1987 Volume 73 Issue 9 Pages 1146-1153
The recrystallization behavior of austenitic stainless steel in high speed hot rolling has been investigated in relation to the strain distribution through the thickness of the rolled strip. The strip of which the size was 2.1 × 20 × 760 mm was rolled at the temperatures from 900°C to 1100°C and at the mean compressive strain rate of 600 s-1 with or without lubrication. The rolled specimen was quenched in water at the interval of 60 ms after rolling. The redundant shear strain caused by friction forms severely sheared region beneath the surface with the thickness of about 100 μm. The maximum equivalent strain εmax in rolling without lubrication is always larger than that in lubricated rolling.

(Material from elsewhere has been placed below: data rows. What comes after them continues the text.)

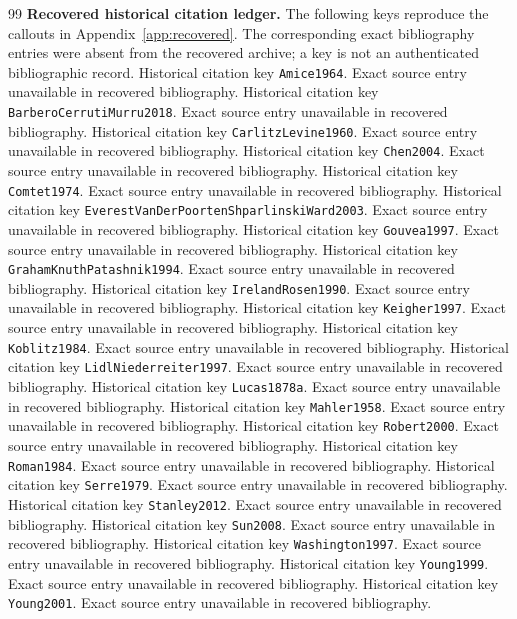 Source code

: \documentclass[11pt]{article}
\theoremstyle{definition}
\theoremstyle{remark}
\numberwithin{equation}{section}
\begin{document}
\begin{thebibliography}{99}
\medskip\noindent\textbf{Recovered historical citation ledger.}
The following keys reproduce the callouts in Appendix~\ref{app:recovered}.
The corresponding exact bibliography entries were absent from the recovered
archive; a key is not an authenticated bibliographic record.
 Historical citation key \nolinkurl{Amice1964}. Exact source entry unavailable in recovered bibliography.
 Historical citation key \nolinkurl{BarberoCerrutiMurru2018}. Exact source entry unavailable in recovered bibliography.
 Historical citation key \nolinkurl{CarlitzLevine1960}. Exact source entry unavailable in recovered bibliography.
 Historical citation key \nolinkurl{Chen2004}. Exact source entry unavailable in recovered bibliography.
 Historical citation key \nolinkurl{Comtet1974}. Exact source entry unavailable in recovered bibliography.
 Historical citation key \nolinkurl{EverestVanDerPoortenShparlinskiWard2003}. Exact source entry unavailable in recovered bibliography.
 Historical citation key \nolinkurl{Gouvea1997}. Exact source entry unavailable in recovered bibliography.
 Historical citation key \nolinkurl{GrahamKnuthPatashnik1994}. Exact source entry unavailable in recovered bibliography.
 Historical citation key \nolinkurl{IrelandRosen1990}. Exact source entry unavailable in recovered bibliography.
 Historical citation key \nolinkurl{Keigher1997}. Exact source entry unavailable in recovered bibliography.
 Historical citation key \nolinkurl{Koblitz1984}. Exact source entry unavailable in recovered bibliography.
 Historical citation key \nolinkurl{LidlNiederreiter1997}. Exact source entry unavailable in recovered bibliography.
 Historical citation key \nolinkurl{Lucas1878a}. Exact source entry unavailable in recovered bibliography.
 Historical citation key \nolinkurl{Mahler1958}. Exact source entry unavailable in recovered bibliography.
 Historical citation key \nolinkurl{Robert2000}. Exact source entry unavailable in recovered bibliography.
 Historical citation key \nolinkurl{Roman1984}. Exact source entry unavailable in recovered bibliography.
 Historical citation key \nolinkurl{Serre1979}. Exact source entry unavailable in recovered bibliography.
 Historical citation key \nolinkurl{Stanley2012}. Exact source entry unavailable in recovered bibliography.
 Historical citation key \nolinkurl{Sun2008}. Exact source entry unavailable in recovered bibliography.
 Historical citation key \nolinkurl{Washington1997}. Exact source entry unavailable in recovered bibliography.
 Historical citation key \nolinkurl{Young1999}. Exact source entry unavailable in recovered bibliography.
 Historical citation key \nolinkurl{Young2001}. Exact source entry unavailable in recovered bibliography.
\end{thebibliography}
\end{document}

A band of extremely fine recrystallized grains (d= 27 μm) are formed in severely sheared region when εmax exceeds the critical value, which is dependent on Zener-Hollomon parameter Z0 at the mid-thickness of the strip and independent of lubrication condition. The size of the recrystallized grains is strongly dependent on Z0 and independent of εmax. It cannot be made clear from this experiment whether this recrystallization occurs dynamically or statically. It seems, however, that dynamic recrystallization possibly takes place because the recrystallized grains appear even in the strip quenched after a short holding time of 3.5 ms.